Shares of Braze (BRZE 1.29%) were down 16.2% as of 12:35 p.m. ET on Tuesday after delivering results for the fiscal second quarter ending July 31.

The company reported stable revenue growth of 55% year over year and slightly raised full-year expectations for revenue.  Management now expects a slightly narrower adjusted net loss on the bottom line.

So what

The stock entered the year trading at a high price-to-sales ratio of over 30. Even after the market correction, Braze still trades at an expensive price-to-sales multiple of 12.5, but management noted some softening in the business that Wall Street is worrying about.

The 55% increase in revenue is down from the 62% reported in the fiscal first quarter. That's not bad, especially considering the stable dollar-based net retention rate of 126%, which is only down one point quarter over quarter.   

However, during the earnings call, management mentioned "elongated deal cycles" and explained that some customers are taking a "wait-and-see approach to the economy" before committing to more spending on the company's customer engagement platform. 

Now what

Those appear to be minor negatives right now. On the bright side, Braze signed new marketing deals in the quarter, most notably with top streaming platform Roku.
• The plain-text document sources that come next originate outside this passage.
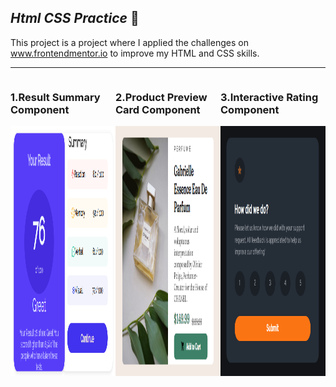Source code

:  ## ***Html CSS Practice*** :triangular_flag_on_post:

This project is a project where I applied the challenges on www.frontendmentor.io to improve my HTML and CSS skills.

---

<div class="container" style="display:flex;">
    <div class="left" style="flex: 50%;">
            <h3> 1.Result Summary Component</h3>
            <img src="/component-images/1.png" alt="" style="width:400px;height:400px">
    </div>
    <div class="right" style="flex: 50%;">
            <h3> 2.Product Preview Card Component</h3>
            <img src="/component-images/2.png" alt="" style="width:400px;height:400px">
    </div>
    <div class="left" style="flex: 50%;">
            <h3> 3.Interactive Rating Component</h3>
            <img src="/component-images/3.png" alt="" style="width:400px;height:400px">
    </div>
</div>
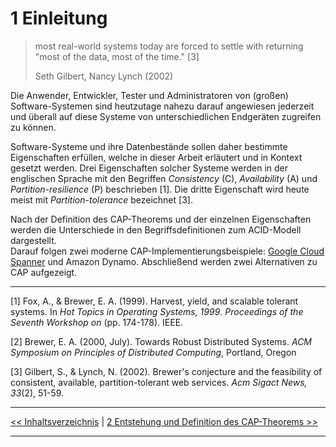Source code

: # 1 Einleitung

> most real-world systems today are forced to settle with returning "most of the data, most of the time." [3]
>
> Seth Gilbert, Nancy Lynch (2002)

Die Anwender, Entwickler, Tester und Administratoren von (großen) Software-Systemen
sind heutzutage nahezu darauf angewiesen jederzeit und überall auf diese Systeme
von unterschiedlichen Endgeräten zugreifen zu können.

Software-Systeme und ihre Datenbestände sollen daher bestimmte Eigenschaften erfüllen,
welche in dieser Arbeit erläutert und in Kontext gesetzt werden.
Drei Eigenschaften solcher Systeme werden in der englischen Sprache mit den
Begriffen *Consistency* (C), *Availability* (A) und *Partition-resilience* (P)
beschrieben [1]. Die dritte Eigenschaft wird heute meist
mit *Partition-tolerance* bezeichnet [3].  

Nach der Definition des CAP-Theorems und der einzelnen Eigenschaften werden
die Unterschiede in den Begriffsdefinitionen zum ACID-Modell dargestellt.  
Darauf folgen zwei moderne CAP-Implementierungsbeispiele:
[Google Cloud Spanner](https://cloud.google.com/spanner/ "Google Cloud Spanner")
und Amazon Dynamo.
Abschließend werden zwei Alternativen zu CAP aufgezeigt.

***
[1] Fox, A., & Brewer, E. A. (1999). Harvest, yield, and scalable tolerant systems. In
*Hot Topics in Operating Systems, 1999*.
*Proceedings of the Seventh Workshop on* (pp. 174-178). IEEE.

[2] Brewer, E. A. (2000, July). Towards Robust Distributed Systems.
*ACM Symposium on Principles of Distributed Computing*, Portland, Oregon

[3] Gilbert, S., & Lynch, N. (2002). Brewer's conjecture and the feasibility of consistent, available, partition-tolerant web services. *Acm Sigact News, 33*(2), 51-59.


***

[<< Inhaltsverzeichnis](README.md) | [2 Entstehung und Definition des CAP-Theorems >>](2_Entstehung_und_Definition_des_CAP-Theorems.md) 

***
Braze's pipeline remains strong, and it continues to see "strong demand for customer engagement solutions," as CFO Isabelle Winkles noted. 

This is reflected in guidance, which now calls for revenue to be between $347 million to $350 million for the full year. This is up from previous guidance that called for $345 million to $349 million in revenue. Management expects full-year adjusted net loss per share to land between $0.77 to $0.79.

The market probably didn't like management's third-quarter outlook that calls for revenue growth to decelerate to 41% at the midpoint. Decelerating growth and losses on the bottom line is not the combination investors want to see with a highly valued software stock in this environment.